(Data shown begins)
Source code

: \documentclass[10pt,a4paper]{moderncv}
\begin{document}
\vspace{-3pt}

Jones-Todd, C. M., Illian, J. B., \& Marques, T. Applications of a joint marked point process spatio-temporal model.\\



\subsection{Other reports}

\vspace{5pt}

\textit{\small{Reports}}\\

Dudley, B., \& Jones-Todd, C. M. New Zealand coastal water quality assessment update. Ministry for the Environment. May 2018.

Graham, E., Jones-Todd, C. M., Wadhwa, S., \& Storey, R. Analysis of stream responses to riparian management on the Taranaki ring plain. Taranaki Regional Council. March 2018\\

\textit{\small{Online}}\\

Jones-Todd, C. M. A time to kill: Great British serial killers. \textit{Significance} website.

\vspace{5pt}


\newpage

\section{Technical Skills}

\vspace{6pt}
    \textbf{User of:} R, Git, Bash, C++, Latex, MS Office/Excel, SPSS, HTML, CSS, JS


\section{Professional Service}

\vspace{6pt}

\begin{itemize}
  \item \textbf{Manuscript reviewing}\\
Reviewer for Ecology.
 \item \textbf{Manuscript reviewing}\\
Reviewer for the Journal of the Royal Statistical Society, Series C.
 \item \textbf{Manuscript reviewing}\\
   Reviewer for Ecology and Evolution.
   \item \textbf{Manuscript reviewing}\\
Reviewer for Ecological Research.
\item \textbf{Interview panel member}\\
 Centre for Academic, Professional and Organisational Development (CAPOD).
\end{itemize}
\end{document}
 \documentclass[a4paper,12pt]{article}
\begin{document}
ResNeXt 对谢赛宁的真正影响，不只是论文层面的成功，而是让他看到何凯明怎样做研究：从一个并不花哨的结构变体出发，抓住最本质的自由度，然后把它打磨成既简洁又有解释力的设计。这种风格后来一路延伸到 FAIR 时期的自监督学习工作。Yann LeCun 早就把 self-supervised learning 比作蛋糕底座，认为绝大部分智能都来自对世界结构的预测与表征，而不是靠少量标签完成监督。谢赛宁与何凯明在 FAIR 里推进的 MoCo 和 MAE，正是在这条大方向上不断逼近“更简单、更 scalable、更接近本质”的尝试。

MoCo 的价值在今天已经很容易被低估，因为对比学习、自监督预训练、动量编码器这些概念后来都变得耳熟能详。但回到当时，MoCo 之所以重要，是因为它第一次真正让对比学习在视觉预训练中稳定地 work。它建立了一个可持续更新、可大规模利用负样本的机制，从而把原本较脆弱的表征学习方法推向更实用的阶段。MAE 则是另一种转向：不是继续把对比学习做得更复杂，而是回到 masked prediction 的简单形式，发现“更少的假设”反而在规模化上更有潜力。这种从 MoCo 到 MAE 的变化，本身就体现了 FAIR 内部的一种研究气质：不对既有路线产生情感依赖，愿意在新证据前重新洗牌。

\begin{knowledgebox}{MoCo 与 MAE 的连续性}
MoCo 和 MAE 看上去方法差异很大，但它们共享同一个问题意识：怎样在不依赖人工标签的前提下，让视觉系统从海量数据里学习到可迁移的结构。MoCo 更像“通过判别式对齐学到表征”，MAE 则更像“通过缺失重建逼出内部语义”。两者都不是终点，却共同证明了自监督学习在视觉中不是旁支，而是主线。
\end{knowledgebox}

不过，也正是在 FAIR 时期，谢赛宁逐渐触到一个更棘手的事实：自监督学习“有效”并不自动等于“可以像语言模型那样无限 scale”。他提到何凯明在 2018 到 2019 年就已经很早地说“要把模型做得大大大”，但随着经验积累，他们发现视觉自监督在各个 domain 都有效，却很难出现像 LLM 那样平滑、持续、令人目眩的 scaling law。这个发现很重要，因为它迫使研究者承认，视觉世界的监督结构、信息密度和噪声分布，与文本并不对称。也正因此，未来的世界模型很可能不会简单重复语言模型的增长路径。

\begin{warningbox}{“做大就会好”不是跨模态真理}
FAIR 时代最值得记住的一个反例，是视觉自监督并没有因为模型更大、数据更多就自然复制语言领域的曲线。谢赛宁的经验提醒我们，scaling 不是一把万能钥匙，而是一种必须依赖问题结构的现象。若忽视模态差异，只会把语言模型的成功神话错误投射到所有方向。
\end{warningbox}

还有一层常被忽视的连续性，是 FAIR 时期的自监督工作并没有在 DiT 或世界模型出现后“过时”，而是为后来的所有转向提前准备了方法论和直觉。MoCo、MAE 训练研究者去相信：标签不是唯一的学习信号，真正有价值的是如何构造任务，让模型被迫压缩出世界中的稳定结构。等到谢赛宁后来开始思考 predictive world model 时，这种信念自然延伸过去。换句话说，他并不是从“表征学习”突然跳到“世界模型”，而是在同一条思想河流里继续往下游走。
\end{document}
(Data shown ends)
[Problem to solve]
Word for word, transcribe all of the material.

[Result]
Source code

: \documentclass[10pt,a4paper]{moderncv}
\begin{document}
\vspace{-3pt}

Jones-Todd, C. M., Illian, J. B., \& Marques, T. Applications of a joint marked point process spatio-temporal model.\\



\subsection{Other reports}

\vspace{5pt}

\textit{\small{Reports}}\\

Dudley, B., \& Jones-Todd, C. M. New Zealand coastal water quality assessment update. Ministry for the Environment. May 2018.

Graham, E., Jones-Todd, C. M., Wadhwa, S., \& Storey, R. Analysis of stream responses to riparian management on the Taranaki ring plain. Taranaki Regional Council. March 2018\\

\textit{\small{Online}}\\

Jones-Todd, C. M. A time to kill: Great British serial killers. \textit{Significance} website.

\vspace{5pt}


\newpage

\section{Technical Skills}

\vspace{6pt}
    \textbf{User of:} R, Git, Bash, C++, Latex, MS Office/Excel, SPSS, HTML, CSS, JS


\section{Professional Service}

\vspace{6pt}

\begin{itemize}
  \item \textbf{Manuscript reviewing}\\
Reviewer for Ecology.
 \item \textbf{Manuscript reviewing}\\
Reviewer for the Journal of the Royal Statistical Society, Series C.
 \item \textbf{Manuscript reviewing}\\
   Reviewer for Ecology and Evolution.
   \item \textbf{Manuscript reviewing}\\
Reviewer for Ecological Research.
\item \textbf{Interview panel member}\\
 Centre for Academic, Professional and Organisational Development (CAPOD).
\end{itemize}
\end{document}
 \documentclass[a4paper,12pt]{article}
\begin{document}
ResNeXt 对谢赛宁的真正影响，不只是论文层面的成功，而是让他看到何凯明怎样做研究：从一个并不花哨的结构变体出发，抓住最本质的自由度，然后把它打磨成既简洁又有解释力的设计。这种风格后来一路延伸到 FAIR 时期的自监督学习工作。Yann LeCun 早就把 self-supervised learning 比作蛋糕底座，认为绝大部分智能都来自对世界结构的预测与表征，而不是靠少量标签完成监督。谢赛宁与何凯明在 FAIR 里推进的 MoCo 和 MAE，正是在这条大方向上不断逼近“更简单、更 scalable、更接近本质”的尝试。

MoCo 的价值在今天已经很容易被低估，因为对比学习、自监督预训练、动量编码器这些概念后来都变得耳熟能详。但回到当时，MoCo 之所以重要，是因为它第一次真正让对比学习在视觉预训练中稳定地 work。它建立了一个可持续更新、可大规模利用负样本的机制，从而把原本较脆弱的表征学习方法推向更实用的阶段。MAE 则是另一种转向：不是继续把对比学习做得更复杂，而是回到 masked prediction 的简单形式，发现“更少的假设”反而在规模化上更有潜力。这种从 MoCo 到 MAE 的变化，本身就体现了 FAIR 内部的一种研究气质：不对既有路线产生情感依赖，愿意在新证据前重新洗牌。

\begin{knowledgebox}{MoCo 与 MAE 的连续性}
MoCo 和 MAE 看上去方法差异很大，但它们共享同一个问题意识：怎样在不依赖人工标签的前提下，让视觉系统从海量数据里学习到可迁移的结构。MoCo 更像“通过判别式对齐学到表征”，MAE 则更像“通过缺失重建逼出内部语义”。两者都不是终点，却共同证明了自监督学习在视觉中不是旁支，而是主线。
\end{knowledgebox}

不过，也正是在 FAIR 时期，谢赛宁逐渐触到一个更棘手的事实：自监督学习“有效”并不自动等于“可以像语言模型那样无限 scale”。他提到何凯明在 2018 到 2019 年就已经很早地说“要把模型做得大大大”，但随着经验积累，他们发现视觉自监督在各个 domain 都有效，却很难出现像 LLM 那样平滑、持续、令人目眩的 scaling law。这个发现很重要，因为它迫使研究者承认，视觉世界的监督结构、信息密度和噪声分布，与文本并不对称。也正因此，未来的世界模型很可能不会简单重复语言模型的增长路径。

\begin{warningbox}{“做大就会好”不是跨模态真理}
FAIR 时代最值得记住的一个反例，是视觉自监督并没有因为模型更大、数据更多就自然复制语言领域的曲线。谢赛宁的经验提醒我们，scaling 不是一把万能钥匙，而是一种必须依赖问题结构的现象。若忽视模态差异，只会把语言模型的成功神话错误投射到所有方向。
\end{warningbox}

还有一层常被忽视的连续性，是 FAIR 时期的自监督工作并没有在 DiT 或世界模型出现后“过时”，而是为后来的所有转向提前准备了方法论和直觉。MoCo、MAE 训练研究者去相信：标签不是唯一的学习信号，真正有价值的是如何构造任务，让模型被迫压缩出世界中的稳定结构。等到谢赛宁后来开始思考 predictive world model 时，这种信念自然延伸过去。换句话说，他并不是从“表征学习”突然跳到“世界模型”，而是在同一条思想河流里继续往下游走。
\end{document}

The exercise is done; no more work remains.